As we move on from our first theme of 2021, I am keen to provide an overview of what we covered and, more importantly, what we learned through different discussions and articles on the topic of patient transitions.

The first point that I want to recognise is that every conversation I have with the rare disease community takes my understanding that little bit further. I can’t tell you how much I value these interactions as they help me so much to shape our approach and solutions to rare. I want to thank all of our contributors for sharing their stories so openly with us throughout this period, and the colleagues and clients who helped along this journey.

Key take-home messages:

• There are numerous life transitions that we need to consider and be mindful of as patients and their families are supported to manage a rare condition
• Recognising the psychological, as well as the physical, impact of life transitions is critical to ensuring better patient experiences and outcomes
• Recognising that the importance of communication and connectivity across a transition pathway is a fundamental requirement
• Healthcare professional education must go beyond the traditional scientific exchange and be tailored towards the approach that they take in their consultations (they don’t always need to be the disease expert!)
• Recognising that both quantitative and qualitative research is needed

It was a fascinating and inspiring few months working on this theme and I learned a lot. One particular highlight of mine was connecting with so many fantastic young people of the rare community which left me feeling confident about the future of advocacy in this space. If you would like to revisit any of our sessions or articles, please find links to the content below. Our focus now moves to our next theme of 2021 – pathway improvement – so stay tuned!

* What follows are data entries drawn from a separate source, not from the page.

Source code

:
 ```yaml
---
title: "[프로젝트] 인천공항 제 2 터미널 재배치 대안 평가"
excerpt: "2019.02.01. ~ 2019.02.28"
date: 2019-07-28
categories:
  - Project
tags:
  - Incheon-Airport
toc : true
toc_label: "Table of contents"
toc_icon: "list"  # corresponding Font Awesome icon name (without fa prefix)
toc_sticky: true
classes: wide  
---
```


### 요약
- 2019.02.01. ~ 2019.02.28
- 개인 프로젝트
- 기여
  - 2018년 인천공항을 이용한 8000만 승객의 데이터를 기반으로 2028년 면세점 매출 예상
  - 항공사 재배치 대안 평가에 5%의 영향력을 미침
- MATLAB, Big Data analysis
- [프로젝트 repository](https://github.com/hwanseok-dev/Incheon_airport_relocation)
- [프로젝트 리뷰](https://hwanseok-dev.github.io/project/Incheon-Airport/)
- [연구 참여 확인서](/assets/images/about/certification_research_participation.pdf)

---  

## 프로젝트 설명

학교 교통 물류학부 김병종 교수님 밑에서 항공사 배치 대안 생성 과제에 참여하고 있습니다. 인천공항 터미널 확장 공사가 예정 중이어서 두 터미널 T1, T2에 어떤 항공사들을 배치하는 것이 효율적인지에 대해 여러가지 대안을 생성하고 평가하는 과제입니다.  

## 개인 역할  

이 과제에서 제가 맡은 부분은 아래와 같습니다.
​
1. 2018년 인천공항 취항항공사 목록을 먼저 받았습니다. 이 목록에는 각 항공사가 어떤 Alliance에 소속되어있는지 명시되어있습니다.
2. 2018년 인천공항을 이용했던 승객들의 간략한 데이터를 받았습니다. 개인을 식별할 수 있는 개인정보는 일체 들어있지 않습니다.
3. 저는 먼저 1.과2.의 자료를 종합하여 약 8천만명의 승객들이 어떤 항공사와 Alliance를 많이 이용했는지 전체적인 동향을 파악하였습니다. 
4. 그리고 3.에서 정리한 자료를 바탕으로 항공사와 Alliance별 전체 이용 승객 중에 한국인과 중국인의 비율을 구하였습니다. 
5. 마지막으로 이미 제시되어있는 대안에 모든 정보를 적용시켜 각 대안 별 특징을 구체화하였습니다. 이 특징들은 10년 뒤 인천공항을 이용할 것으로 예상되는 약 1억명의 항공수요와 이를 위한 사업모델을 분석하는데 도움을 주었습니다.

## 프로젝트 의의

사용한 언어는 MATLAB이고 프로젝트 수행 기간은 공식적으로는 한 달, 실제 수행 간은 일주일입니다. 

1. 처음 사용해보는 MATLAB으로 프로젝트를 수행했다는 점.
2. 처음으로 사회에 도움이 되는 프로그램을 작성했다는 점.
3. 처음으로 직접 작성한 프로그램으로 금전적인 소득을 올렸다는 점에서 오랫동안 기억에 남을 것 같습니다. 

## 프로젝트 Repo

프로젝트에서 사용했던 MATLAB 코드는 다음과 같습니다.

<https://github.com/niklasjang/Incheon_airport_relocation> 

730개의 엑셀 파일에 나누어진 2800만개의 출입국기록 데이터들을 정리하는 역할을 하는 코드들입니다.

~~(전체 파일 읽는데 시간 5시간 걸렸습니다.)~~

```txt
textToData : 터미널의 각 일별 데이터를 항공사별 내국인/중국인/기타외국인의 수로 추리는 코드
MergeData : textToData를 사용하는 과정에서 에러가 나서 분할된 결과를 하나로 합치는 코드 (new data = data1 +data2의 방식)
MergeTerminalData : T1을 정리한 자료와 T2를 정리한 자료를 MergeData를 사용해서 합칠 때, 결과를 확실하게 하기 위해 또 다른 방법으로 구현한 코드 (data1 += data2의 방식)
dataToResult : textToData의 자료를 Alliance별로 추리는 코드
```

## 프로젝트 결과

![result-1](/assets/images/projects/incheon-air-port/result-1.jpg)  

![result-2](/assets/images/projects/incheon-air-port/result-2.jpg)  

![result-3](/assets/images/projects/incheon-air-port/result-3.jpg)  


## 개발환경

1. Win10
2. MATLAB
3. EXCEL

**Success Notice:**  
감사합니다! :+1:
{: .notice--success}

1) Webinar: Losing control of life transitions and how to measure its impact to drive the value of positive change

A fascinating discussion on the challenges of transitioning through life for people and families living with rare diseases and how we can measure this impact to help drive positive change.

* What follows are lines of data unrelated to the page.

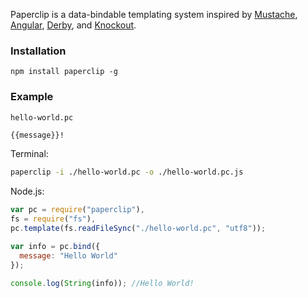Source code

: Paperclip is a data-bindable templating system inspired by [Mustache](https://github.com/janl/mustache.js/), [Angular](http://angularjs.org/), [Derby](http://derbyjs.com/), and [Knockout](http://knockoutjs.com/).


### Installation

```
npm install paperclip -g
```

### Example

`hello-world.pc`

```html
{{message}}!
```

Terminal:

```bash
paperclip -i ./hello-world.pc -o ./hello-world.pc.js
```

Node.js:

```javascript
var pc = require("paperclip"),
fs = require("fs"),
pc.template(fs.readFileSync("./hello-world.pc", "utf8"));

var info = pc.bind({
  message: "Hello World"
});

console.log(String(info)); //Hello World!
```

2) Educational audio session: Better supporting adolescents living with rare

Hear from a number of patients and care-givers on their personal experiences plus thoughts from our Head of Health Psychology & Research, Dr Sumira Riaz, and Head of Patient Engagement, Richard Jones.

3) Rare Revolution supplement

Given the improvements in disease management, children and adolescents with rare diseases are living longer. In addition to this positivity is the challenge of effectively supporting these patients into adulthood. In this Rare Revolution supplement, we consider the challenges in life transitions and how the pharmaceutical industry can support in helping to ensure a positive experience for patients as they transition from paediatric to adult services.

If you have any questions about the content covered in this theme or you would like to learn more about our commitment to rare, please do not hesitate to get in touch.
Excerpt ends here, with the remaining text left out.